Starting with deposits of around $10 million, the bank embarked on a period of explosive growth. In under two years, its deposits skyrocketed by more than 2,000%, surpassing $245 million. This growth wasn't just a fluke; it was fueled by the bank's ability to act on customer data with precision. In January 2026 alone, the bank saw a 10% single-month increase in new business accounts, a surge it attributes directly to identifying and acting on the right customer signals at the perfect moment.
"Without the right data foundation, that growth becomes noise," said Kingma. "Signal-driven banking flips the model."
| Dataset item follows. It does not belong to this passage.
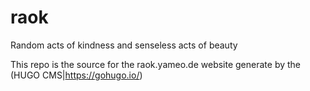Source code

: # raok
Random acts of kindness and senseless acts of beauty

This repo is the source for the raok.yameo.de website generate by the (HUGO CMS|https://gohugo.io/)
Old Glory Bank's success demonstrates that a modern data strategy is not merely a cost center or an IT project, but a primary driver of business growth. By building a system designed to understand and anticipate customer needs, the bank was able to attract tens of thousands of customers across all 50 states, proving that a superior, personalized experience is a powerful competitive differentiator in a crowded market.
Redefining the Customer Relationship
The implications of this technological shift extend far beyond a single bank's success. For the thousands of community banks struggling to compete with the marketing budgets of megabanks and the agility of FinTech startups, a signal-driven approach offers a viable path forward. It allows them to leverage their inherent advantage—a deep commitment to customer relationships—and amplify it with technology that actually works.
By adopting real-time, unified data platforms, these institutions can achieve a level of hyper-personalization that was previously unattainable. This means offering tailored product recommendations, proactive financial advice, and seamless, intuitive digital interactions that make customers feel understood and valued. It transforms the customer relationship from transactional to advisory.
In an industry where trust has eroded and digital fatigue has set in, the ability to provide proactive, intelligent, and empathetic service is the new currency. The banking paradox reveals that simply spending on technology is not enough. The future belongs to the institutions that invest in understanding their customers on a deeper level, proving that in the digital age, knowing and caring about your customers remains the most effective growth strategy of all.